One way is to use generating functions.
If you have $n$ dice, with sides $a_1,\dots,a_n$, then the coefficient on $x^k$ of the polynomial $$ \prod_{i=1}^n \left( \frac{1}{a_i} \sum_{j=1}^{a_i} x^i \right) $$ yields the probability of a sum of $k$ with these dice.
Summing the appropriate values will give you the probability of a sum above a given value.
For example, if you have a three-sided, a four-sided, and a six-sided die, then we want to look at $$ \left(\frac{1}{3}\sum_{i=1}^3 x^i\right)\left(\frac{1}{4}\sum_{i=1}^4 x^i\right)\left(\frac{1}{6}\sum_{i=1}^6 x^i\right)=\frac{1}{72} x^{13} + \frac{1}{24} x^{12} + \frac{1}{12} x^{11} + \frac{1}{8} x^{10} + \frac{11}{72} x^9 + \frac{1}{6} x^8 + \frac{11}{72} x^7 + \frac{1}{8} x^6 + \frac{1}{12} x^5 + \frac{1}{24} x^4 + \frac{1}{72} x^3. $$ Then, for example, the probability that the sum is greater than $10$ is $\frac{1}{12}+\frac{1}{24}+\frac{1}{72}=\frac{5}{36}$.

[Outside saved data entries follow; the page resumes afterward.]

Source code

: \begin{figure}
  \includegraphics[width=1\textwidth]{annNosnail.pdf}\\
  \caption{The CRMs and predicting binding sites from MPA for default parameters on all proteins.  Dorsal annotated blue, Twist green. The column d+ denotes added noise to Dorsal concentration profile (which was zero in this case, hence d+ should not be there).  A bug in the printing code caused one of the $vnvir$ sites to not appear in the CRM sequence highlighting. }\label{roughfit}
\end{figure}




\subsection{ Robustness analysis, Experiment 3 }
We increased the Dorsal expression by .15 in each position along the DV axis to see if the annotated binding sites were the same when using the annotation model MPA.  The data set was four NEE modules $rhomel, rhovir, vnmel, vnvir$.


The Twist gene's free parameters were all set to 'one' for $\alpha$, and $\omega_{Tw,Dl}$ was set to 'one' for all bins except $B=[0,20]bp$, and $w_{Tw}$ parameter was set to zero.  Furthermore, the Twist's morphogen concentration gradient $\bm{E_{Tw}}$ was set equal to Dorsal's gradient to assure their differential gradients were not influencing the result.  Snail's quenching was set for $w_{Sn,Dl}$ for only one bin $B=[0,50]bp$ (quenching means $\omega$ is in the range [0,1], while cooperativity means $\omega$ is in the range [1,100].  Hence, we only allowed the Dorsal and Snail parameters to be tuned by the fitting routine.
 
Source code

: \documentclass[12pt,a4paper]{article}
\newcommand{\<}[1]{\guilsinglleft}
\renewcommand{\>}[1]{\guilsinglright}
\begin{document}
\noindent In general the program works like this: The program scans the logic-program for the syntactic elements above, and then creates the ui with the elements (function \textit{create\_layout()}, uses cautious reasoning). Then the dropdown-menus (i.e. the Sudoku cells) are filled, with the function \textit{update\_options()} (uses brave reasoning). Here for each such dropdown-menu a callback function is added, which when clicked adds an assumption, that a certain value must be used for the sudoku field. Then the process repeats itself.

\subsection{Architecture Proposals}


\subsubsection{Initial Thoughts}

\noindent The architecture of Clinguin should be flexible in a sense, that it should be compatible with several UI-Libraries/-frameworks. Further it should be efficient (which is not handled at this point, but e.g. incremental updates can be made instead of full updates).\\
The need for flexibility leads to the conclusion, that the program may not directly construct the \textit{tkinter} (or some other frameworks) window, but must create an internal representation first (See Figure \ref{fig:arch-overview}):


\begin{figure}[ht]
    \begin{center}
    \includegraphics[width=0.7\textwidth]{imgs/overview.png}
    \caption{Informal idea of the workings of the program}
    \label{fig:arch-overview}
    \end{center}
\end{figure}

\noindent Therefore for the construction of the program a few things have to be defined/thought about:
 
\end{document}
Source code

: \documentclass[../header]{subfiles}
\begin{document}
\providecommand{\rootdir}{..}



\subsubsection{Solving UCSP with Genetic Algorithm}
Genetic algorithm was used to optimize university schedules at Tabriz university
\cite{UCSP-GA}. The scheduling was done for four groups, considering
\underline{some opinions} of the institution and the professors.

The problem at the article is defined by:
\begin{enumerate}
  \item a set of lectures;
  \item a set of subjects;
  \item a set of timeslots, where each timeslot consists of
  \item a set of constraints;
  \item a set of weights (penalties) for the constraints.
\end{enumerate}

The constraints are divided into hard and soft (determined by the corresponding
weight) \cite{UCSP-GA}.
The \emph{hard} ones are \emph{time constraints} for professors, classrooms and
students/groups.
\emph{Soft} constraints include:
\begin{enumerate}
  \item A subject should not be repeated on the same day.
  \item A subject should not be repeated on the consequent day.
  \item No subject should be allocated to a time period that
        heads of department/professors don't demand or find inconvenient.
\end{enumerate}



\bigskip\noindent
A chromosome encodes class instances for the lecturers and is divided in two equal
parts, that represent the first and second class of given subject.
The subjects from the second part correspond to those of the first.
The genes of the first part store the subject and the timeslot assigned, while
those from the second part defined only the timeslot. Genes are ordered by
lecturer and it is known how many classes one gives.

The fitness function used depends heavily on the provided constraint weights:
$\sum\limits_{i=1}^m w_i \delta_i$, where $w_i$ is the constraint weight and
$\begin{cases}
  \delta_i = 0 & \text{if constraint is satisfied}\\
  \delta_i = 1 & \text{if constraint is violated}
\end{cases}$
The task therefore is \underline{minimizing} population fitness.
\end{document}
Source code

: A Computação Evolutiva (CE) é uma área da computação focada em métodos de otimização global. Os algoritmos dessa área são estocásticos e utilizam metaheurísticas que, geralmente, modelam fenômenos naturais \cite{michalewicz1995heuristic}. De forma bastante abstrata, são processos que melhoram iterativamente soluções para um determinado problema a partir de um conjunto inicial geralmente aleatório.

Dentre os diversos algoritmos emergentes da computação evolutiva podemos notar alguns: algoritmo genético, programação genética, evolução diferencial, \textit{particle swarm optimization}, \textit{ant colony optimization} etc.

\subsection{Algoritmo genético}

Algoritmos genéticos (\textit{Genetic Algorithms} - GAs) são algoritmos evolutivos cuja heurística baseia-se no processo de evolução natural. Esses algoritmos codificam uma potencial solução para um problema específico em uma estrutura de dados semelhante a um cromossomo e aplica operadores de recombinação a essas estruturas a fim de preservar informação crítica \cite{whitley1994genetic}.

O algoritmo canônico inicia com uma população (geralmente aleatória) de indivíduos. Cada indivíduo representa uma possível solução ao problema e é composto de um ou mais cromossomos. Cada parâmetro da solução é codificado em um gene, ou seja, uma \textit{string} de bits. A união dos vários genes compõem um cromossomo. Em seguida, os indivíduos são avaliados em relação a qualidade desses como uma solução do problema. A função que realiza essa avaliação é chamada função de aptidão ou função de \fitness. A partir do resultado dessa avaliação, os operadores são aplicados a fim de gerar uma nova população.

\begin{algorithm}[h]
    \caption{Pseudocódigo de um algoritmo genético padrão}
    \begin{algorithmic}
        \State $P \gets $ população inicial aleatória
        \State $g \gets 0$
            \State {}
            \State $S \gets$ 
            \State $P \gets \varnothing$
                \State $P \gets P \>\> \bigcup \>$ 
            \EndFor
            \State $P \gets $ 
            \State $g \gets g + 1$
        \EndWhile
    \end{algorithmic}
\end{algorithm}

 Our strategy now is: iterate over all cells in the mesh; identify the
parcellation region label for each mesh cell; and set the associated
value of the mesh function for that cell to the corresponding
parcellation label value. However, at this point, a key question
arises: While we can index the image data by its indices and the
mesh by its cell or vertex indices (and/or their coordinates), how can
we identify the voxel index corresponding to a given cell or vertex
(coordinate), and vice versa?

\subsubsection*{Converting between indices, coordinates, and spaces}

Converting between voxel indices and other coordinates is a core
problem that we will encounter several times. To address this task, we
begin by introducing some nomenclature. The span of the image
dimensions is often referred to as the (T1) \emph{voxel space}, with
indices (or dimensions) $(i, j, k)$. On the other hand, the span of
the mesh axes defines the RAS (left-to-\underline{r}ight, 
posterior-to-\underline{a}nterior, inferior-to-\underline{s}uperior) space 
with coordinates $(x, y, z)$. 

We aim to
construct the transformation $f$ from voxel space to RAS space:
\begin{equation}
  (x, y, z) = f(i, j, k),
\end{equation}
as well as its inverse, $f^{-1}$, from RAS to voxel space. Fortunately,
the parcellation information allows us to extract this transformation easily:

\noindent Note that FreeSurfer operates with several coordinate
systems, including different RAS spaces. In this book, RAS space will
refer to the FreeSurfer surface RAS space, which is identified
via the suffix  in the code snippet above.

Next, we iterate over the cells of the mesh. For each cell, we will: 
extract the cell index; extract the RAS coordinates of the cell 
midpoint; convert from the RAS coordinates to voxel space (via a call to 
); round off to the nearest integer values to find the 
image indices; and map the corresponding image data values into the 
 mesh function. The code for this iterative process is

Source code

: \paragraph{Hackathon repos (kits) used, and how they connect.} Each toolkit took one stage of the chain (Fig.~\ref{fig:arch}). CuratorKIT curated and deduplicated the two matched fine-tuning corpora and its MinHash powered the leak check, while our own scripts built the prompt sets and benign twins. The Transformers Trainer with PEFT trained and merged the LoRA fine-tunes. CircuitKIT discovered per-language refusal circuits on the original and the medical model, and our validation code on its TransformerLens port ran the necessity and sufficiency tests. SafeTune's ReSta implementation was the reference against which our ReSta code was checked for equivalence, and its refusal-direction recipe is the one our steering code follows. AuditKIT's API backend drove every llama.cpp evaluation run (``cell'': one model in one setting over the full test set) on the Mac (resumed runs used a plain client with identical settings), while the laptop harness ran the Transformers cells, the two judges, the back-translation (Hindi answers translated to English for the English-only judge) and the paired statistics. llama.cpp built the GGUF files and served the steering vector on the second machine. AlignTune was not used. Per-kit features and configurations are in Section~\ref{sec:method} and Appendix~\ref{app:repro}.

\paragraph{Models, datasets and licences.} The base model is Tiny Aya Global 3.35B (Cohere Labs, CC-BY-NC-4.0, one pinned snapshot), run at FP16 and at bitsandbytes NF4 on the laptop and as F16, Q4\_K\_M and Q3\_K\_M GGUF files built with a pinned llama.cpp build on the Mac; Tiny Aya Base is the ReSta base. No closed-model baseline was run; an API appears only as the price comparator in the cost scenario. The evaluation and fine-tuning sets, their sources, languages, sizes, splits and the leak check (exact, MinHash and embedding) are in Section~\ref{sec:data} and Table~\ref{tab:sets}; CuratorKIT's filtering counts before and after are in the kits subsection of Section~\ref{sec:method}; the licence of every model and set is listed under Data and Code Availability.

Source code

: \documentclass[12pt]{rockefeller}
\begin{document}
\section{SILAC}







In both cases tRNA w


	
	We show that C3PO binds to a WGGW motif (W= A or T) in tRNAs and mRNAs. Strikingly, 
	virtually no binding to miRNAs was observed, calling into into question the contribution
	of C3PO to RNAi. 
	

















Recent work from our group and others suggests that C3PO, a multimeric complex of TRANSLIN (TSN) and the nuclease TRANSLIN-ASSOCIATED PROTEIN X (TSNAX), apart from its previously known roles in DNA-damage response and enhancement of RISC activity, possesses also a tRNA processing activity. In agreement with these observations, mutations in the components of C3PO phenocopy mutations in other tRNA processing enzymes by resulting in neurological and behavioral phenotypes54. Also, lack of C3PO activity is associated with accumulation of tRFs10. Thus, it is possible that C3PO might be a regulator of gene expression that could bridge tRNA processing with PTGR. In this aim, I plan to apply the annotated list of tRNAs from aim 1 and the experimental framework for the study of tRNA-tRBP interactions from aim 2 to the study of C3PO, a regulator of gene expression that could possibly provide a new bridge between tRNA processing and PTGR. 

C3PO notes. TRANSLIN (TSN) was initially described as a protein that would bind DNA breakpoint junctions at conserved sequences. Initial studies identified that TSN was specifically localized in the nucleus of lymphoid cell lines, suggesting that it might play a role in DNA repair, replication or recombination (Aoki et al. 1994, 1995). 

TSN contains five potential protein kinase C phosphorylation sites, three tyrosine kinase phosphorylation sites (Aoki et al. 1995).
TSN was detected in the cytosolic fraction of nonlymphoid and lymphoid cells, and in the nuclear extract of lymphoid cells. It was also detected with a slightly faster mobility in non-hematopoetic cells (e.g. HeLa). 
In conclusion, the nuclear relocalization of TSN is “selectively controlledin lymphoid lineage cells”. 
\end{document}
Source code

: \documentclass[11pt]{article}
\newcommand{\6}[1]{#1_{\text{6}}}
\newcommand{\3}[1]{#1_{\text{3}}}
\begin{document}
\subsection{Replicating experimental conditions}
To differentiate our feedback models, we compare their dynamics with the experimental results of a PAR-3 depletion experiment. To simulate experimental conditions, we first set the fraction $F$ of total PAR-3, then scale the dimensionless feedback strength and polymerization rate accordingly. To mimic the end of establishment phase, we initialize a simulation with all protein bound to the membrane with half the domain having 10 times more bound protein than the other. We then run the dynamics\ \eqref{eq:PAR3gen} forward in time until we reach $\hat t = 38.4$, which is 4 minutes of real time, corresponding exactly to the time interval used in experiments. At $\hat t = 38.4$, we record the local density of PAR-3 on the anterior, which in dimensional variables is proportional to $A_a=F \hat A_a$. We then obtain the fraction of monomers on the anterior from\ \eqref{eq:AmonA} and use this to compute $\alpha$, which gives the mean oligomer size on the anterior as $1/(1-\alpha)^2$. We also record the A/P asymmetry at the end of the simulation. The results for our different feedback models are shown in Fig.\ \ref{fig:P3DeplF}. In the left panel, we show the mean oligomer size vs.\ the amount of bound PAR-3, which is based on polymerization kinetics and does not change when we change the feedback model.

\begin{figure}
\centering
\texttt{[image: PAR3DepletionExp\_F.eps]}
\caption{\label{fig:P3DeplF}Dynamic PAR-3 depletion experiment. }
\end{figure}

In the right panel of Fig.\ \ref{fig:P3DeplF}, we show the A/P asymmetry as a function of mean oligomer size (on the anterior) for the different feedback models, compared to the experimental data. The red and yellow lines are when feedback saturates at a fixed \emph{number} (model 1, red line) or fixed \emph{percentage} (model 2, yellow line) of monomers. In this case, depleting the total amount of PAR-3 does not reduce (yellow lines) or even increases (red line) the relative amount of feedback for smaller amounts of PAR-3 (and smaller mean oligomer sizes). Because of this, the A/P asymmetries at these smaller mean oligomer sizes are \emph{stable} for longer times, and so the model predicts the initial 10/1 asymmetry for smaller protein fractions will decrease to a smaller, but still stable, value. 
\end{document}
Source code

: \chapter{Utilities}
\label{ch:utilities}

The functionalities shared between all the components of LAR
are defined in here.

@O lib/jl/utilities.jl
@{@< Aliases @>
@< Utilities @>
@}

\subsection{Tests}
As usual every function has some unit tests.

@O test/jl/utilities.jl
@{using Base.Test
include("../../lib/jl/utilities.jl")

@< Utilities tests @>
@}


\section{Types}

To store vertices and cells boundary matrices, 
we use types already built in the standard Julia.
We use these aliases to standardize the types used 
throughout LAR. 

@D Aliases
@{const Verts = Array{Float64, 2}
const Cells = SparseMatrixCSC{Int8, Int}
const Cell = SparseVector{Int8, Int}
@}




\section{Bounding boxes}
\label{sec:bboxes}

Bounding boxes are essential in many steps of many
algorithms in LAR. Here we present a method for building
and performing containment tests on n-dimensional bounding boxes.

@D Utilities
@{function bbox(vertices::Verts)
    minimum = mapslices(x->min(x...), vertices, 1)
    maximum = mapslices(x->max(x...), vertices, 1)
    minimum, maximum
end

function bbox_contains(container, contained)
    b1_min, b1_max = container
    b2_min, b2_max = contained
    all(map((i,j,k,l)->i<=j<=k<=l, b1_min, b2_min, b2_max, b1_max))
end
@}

Another example. For the probability of throwing 9 or greater with two six-sided dice, we look at $$ \left(\frac{1}{6}\sum_{i=1}^6 x^i\right)\left(\frac{1}{6}\sum_{i=1}^6 x^i\right)=\frac{1}{36} x^{12} + \frac{1}{18} x^{11} + \frac{1}{12} x^{10} + \frac{1}{9} x^9 + \frac{5}{36} x^8 + \frac{1}{6} x^7 + \frac{5}{36} x^6 + \frac{1}{9} x^5 + \frac{1}{12} x^4 + \frac{1}{18} x^3 + \frac{1}{36} x^2 $$ Summing the coefficients on $x^9$, $x^{10}$, $x^{11}$, and $x^{12}$, we find the probability of throwing $9$ or higher is $\frac{5}{18}$.